エルドアン氏は「友人であるプーチン氏が〝人道の架け橋〟の継続を望んでいる」と調停への意欲を表明。同氏を8月にトルコに招待しており、直談判で合意再建を説得する構えだ。だが、エルドアン氏は「西側が行動を起こさなければならない」とも指摘しており、プーチン氏の意をくんで欧米に譲歩を迫る場面が出てくるかもしれない。
ロシアとトルコに吹く〝すきま風〟
両者はこれまで、権威主義的な手法が似通っていることや米国の覇権に反対であることなどからウマが合い、蜜月関係を構築。トルコは西側のロシア制裁にも加わらず、一線を画してきた。
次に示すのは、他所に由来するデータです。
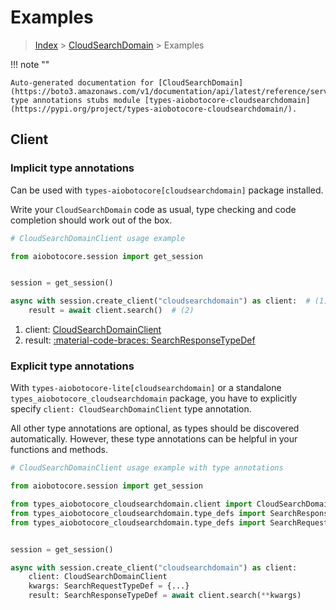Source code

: # Examples

> [Index](../README.md) > [CloudSearchDomain](./README.md) > Examples

!!! note ""

    Auto-generated documentation for [CloudSearchDomain](https://boto3.amazonaws.com/v1/documentation/api/latest/reference/services/cloudsearchdomain.html#cloudsearchdomain)
    type annotations stubs module [types-aiobotocore-cloudsearchdomain](https://pypi.org/project/types-aiobotocore-cloudsearchdomain/).

## Client

### Implicit type annotations

Can be used with `types-aiobotocore[cloudsearchdomain]` package installed.

Write your `CloudSearchDomain` code as usual,
type checking and code completion should work out of the box.



```python
# CloudSearchDomainClient usage example

from aiobotocore.session import get_session


session = get_session()

async with session.create_client("cloudsearchdomain") as client:  # (1)
    result = await client.search()  # (2)
```

1. client: [CloudSearchDomainClient](./client.md)
2. result: [:material-code-braces: SearchResponseTypeDef](./type_defs.md#searchresponsetypedef) 






### Explicit type annotations

With `types-aiobotocore-lite[cloudsearchdomain]`
or a standalone `types_aiobotocore_cloudsearchdomain` package, you have to explicitly specify
`client: CloudSearchDomainClient` type annotation.

All other type annotations are optional, as types should be discovered automatically.
However, these type annotations can be helpful in your functions and methods.


```python
# CloudSearchDomainClient usage example with type annotations

from aiobotocore.session import get_session

from types_aiobotocore_cloudsearchdomain.client import CloudSearchDomainClient
from types_aiobotocore_cloudsearchdomain.type_defs import SearchResponseTypeDef
from types_aiobotocore_cloudsearchdomain.type_defs import SearchRequestTypeDef


session = get_session()

async with session.create_client("cloudsearchdomain") as client:
    client: CloudSearchDomainClient
    kwargs: SearchRequestTypeDef = {...}
    result: SearchResponseTypeDef = await client.search(**kwargs)
```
しかし、エルドアン氏がスウェーデンの北大西洋条約機構(NATO)加盟を容認したこと、ウクライナにトルコ製ドローン工場を建設、稼働させたことなどから両者に〝すきま風〟が吹き始めた。
特に捕虜交換でトルコに引き取っていたウクライナ軍アゾフ大隊の司令官らをウクライナに送還したことでエルドアン氏への不信感が生まれた。アゾフ大隊はロシアにとってネオナチやテロリストの象徴。司令官らが「戦場に戻る」と発言したこともロシア側を激怒させた。ロシアでは「トルコは中立国から非友好国に変わった」(議会幹部)との見方が広がっている。
ロシア大統領府のペスコフ報道官は最近、トルコが西寄りに傾いている点について「欧州では誰一人、トルコが欧州の一員になるのを見たくない。ロシアのパートナーであるトルコは幻想を持つべきではない」と微妙な言い回しでエルドアン氏をけん制してみせた。